Opus is getting good at architecture - I need lesser "pushbacks" either because I have learnt to say the right thing or it has learnt to do the right thing - I do not know which one.
Honestly, the only hope that the dev field has is this all being so economically inefficient that the industry as we know it collapses after the VC subsidies run out, and we’re going to pivot towards much more reasonable interventions with local models and such.
I feel that I am faster and better, sure, but trusting self perception would be an absurd thing to do.
I think the author downplays how much of that knowledge is used on knowing what to zoom in on, what to prompt, or what to look for.
I see this as a negative, the whole once everyone has everything than everyone has nothing type of argument. The company I work for believes strongly in keeping humans in control and in the loop which is something I’m grateful for but at the same time who knows how long that will last. Companies are starting to get their AI bills and realizing how much this AI usage actually costs so only time will tell but I hope, for the sake of everyone, that those with the knowledge described in this article make effort to keep their brains in shape.
> LLMs are regression-to-the-mean machines--they pull junior developers up, and drag senior developers down. Taming them requires trading the romance of 'code as craft' for the physics of manufacturing.
The thing I don't know is: how do we decide which direction is most valuable? I can see arguments in both directions--quality vs quantity, essentially. I think there's a strong argument for the value of both:
- we need more quantity of software: for a long time, the ability to write software has been locked up, confined to a closed cabal of specialists
- we need more quality in software: we depend more and more on software in every aspect of our lives, mistakes are intolerable and should be avoided
I'm lucky to work with great engineers and their productivity and code quality has become even higher. Wish that wasn't the case, but it is, and that puts also lots of pressure on myself to work more and better all the time. It's exhausting.
There are cons too, system's understanding sometimes is not as intimate, which in turn produces less "gotcha" moments that may lead to better design. There's less time to review PRs and make it a choral work.
On the other hand way more refactors and experiments can be run, so again, code quality has improved just because if you have a hunch that something could be done better, you can test it for cheap.
There's more to the quality of the output, like prompts, the quality of the codebase (from which the llms learn), the documentation/harnessing, the feedback an engineer provides while reviewing multiple times (in the chat, in the diff, in the pr) etc, etc.
I recently had Cursor evaluate a huge code base that we took over. All public stuff, nothing scary security wise, but it was so convoluted that it was taking me forever to find the bugs. It was written by a person, I should add.

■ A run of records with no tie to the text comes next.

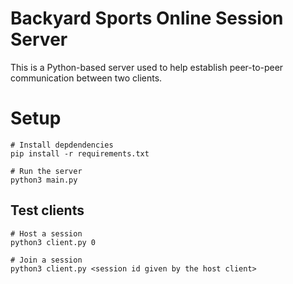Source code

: # Backyard Sports Online Session Server

This is a Python-based server used to help establish peer-to-peer communication between two clients.

# Setup
```
# Install depdendencies
pip install -r requirements.txt

# Run the server
python3 main.py
```

## Test clients
```
# Host a session
python3 client.py 0

# Join a session
python3 client.py <session id given by the host client>
```
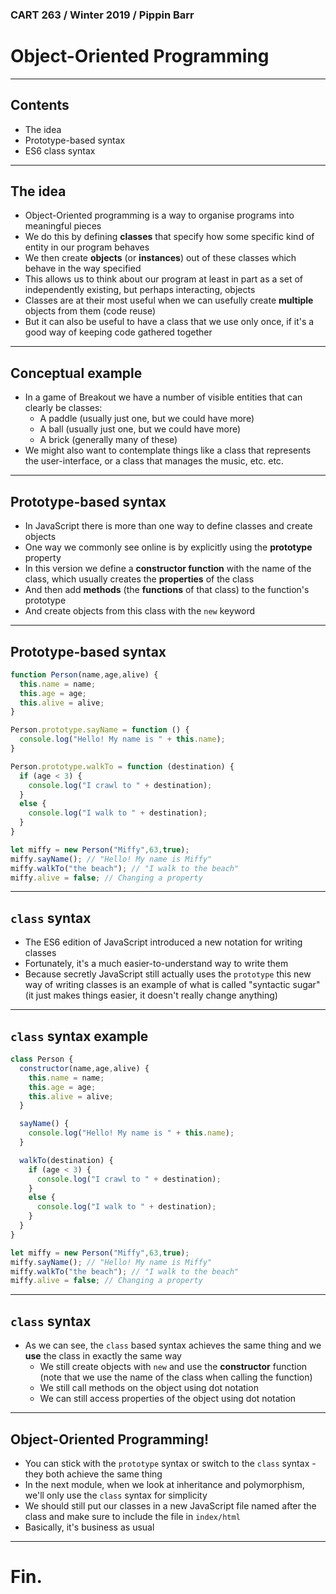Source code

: ### CART 263 / Winter 2019 / Pippin Barr

# Object-Oriented Programming

---

## Contents

- The idea
- Prototype-based syntax
- ES6 class syntax

---

## The idea

- Object-Oriented programming is a way to organise programs into meaningful pieces
- We do this by defining __classes__ that specify how some specific kind of entity in our program behaves
- We then create __objects__ (or __instances__) out of these classes which behave in the way specified
- This allows us to think about our program at least in part as a set of independently existing, but perhaps interacting, objects
- Classes are at their most useful when we can usefully create __multiple__ objects from them (code reuse)
- But it can also be useful to have a class that we use only once, if it's a good way of keeping code gathered together

---

## Conceptual example

- In a game of Breakout we have a number of visible entities that can clearly be classes:
  - A paddle (usually just one, but we could have more)
  - A ball (usually just one, but we could have more)
  - A brick (generally many of these)
- We might also want to contemplate things like a class that represents the user-interface, or a class that manages the music, etc. etc.

---

## Prototype-based syntax

- In JavaScript there is more than one way to define classes and create objects
- One way we commonly see online is by explicitly using the __prototype__ property
- In this version we define a __constructor function__ with the name of the class, which usually creates the __properties__ of the class
- And then add __methods__ (the __functions__ of that class) to the function's prototype
- And create objects from this class with the `new` keyword

---

## Prototype-based syntax

```javascript
function Person(name,age,alive) {
  this.name = name;
  this.age = age;
  this.alive = alive;
}

Person.prototype.sayName = function () {
  console.log("Hello! My name is " + this.name);
}

Person.prototype.walkTo = function (destination) {
  if (age < 3) {
    console.log("I crawl to " + destination);
  }
  else {
    console.log("I walk to " + destination);
  }
}
```

```javascript
let miffy = new Person("Miffy",63,true);
miffy.sayName(); // "Hello! My name is Miffy"
miffy.walkTo("the beach"); // "I walk to the beach"
miffy.alive = false; // Changing a property
```

---

## `class` syntax

- The ES6 edition of JavaScript introduced a new notation for writing classes
- Fortunately, it's a much easier-to-understand way to write them
- Because secretly JavaScript still actually uses the `prototype` this new way of writing classes is an example of what is called "syntactic sugar" (it just makes things easier, it doesn't really change anything)

---

## `class` syntax example

```javascript
class Person {
  constructor(name,age,alive) {
    this.name = name;
    this.age = age;
    this.alive = alive;
  }

  sayName() {
    console.log("Hello! My name is " + this.name);
  }

  walkTo(destination) {
    if (age < 3) {
      console.log("I crawl to " + destination);
    }
    else {
      console.log("I walk to " + destination);
    }
  }
}
```

```javascript
let miffy = new Person("Miffy",63,true);
miffy.sayName(); // "Hello! My name is Miffy"
miffy.walkTo("the beach"); // "I walk to the beach"
miffy.alive = false; // Changing a property
```

---

## `class` syntax

- As we can see, the `class` based syntax achieves the same thing and we __use__ the class in exactly the same way
  - We still create objects with `new` and use the __constructor__ function (note that we use the name of the class when calling the function)
  - We still call methods on the object using dot notation
  - We can still access properties of the object using dot notation

---

## Object-Oriented Programming!

- You can stick with the `prototype` syntax or switch to the `class` syntax - they both achieve the same thing
- In the next module, when we look at inheritance and polymorphism, we'll only use the `class` syntax for simplicity
- We should still put our classes in a new JavaScript file named after the class and make sure to include the file in `index/html`
- Basically, it's business as usual

---

# Fin.
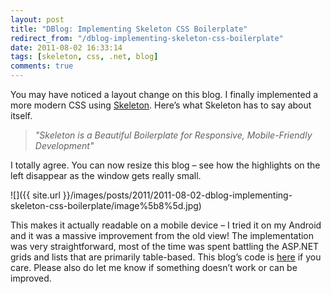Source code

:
 ```yaml
---
layout: post
title: "DBlog: Implementing Skeleton CSS Boilerplate"
redirect_from: "/dblog-implementing-skeleton-css-boilerplate"
date: 2011-08-02 16:33:14
tags: [skeleton, css, .net, blog]
comments: true
---
```

You may have noticed a layout change on this blog. I finally implemented a more modern CSS using [Skeleton](http://getskeleton.com/). Here’s what Skeleton has to say about itself.

> _"Skeleton is a Beautiful Boilerplate for Responsive, Mobile-Friendly Development"_

I totally agree. You can now resize this blog – see how the highlights on the left disappear as the window gets really small.

![]({{ site.url }}/images/posts/2011/2011-08-02-dblog-implementing-skeleton-css-boilerplate/image%5b8%5d.jpg)

This makes it actually readable on a mobile device – I tried it on my Android and it was a massive improvement from the old view! The implementation was very straightforward, most of the time was spent battling the ASP.NET grids and lists that are primarily table-based. This blog’s code is [here](http://github.com/dblock/dblog/) if you care. Please also do let me know if something doesn’t work or can be improved.
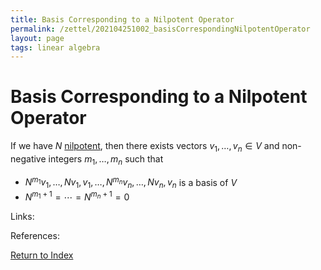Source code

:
 ```yaml
---
title: Basis Corresponding to a Nilpotent Operator
permalink: /zettel/202104251002_basisCorrespondingNilpotentOperator
layout: page
tags: linear algebra
---
```

# Basis Corresponding to a Nilpotent Operator

If we have $N$ [nilpotent](202102221258_nilpotentOperatorDefinition), then there exists vectors 
$v_1, \ldots, v_n \in V$ and non-negative integers $m_1, \ldots, m_n$ such that

- $N^{m_1} v_1, \ldots, N v_1, v_1, \ldots, N^{m_n} v_n , \ldots, N v_n , v_n$ is a basis of $V$ 
- $N^{m_1 + 1} = \cdots = N^{m_n + 1} = 0$

Links: 

References: 

[Return to Index](index)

I did this in cursor and after one prompt using Plan, it found all the bugs, created a plan to fix them, it looked good, and I had the agent create the fix.
It took 30 minutes.
The client had this project in the hands of another company without ai tools and they couldn’t fix the bugs she told them about.
So my point is, if we are holding on to our jobs for dear life on the basis that “code quality” matters, you might as well kick down the 4th pillar. Like I said, the LLM does not care.
Why aren't the designers and PMs shipping things if these tools are so good?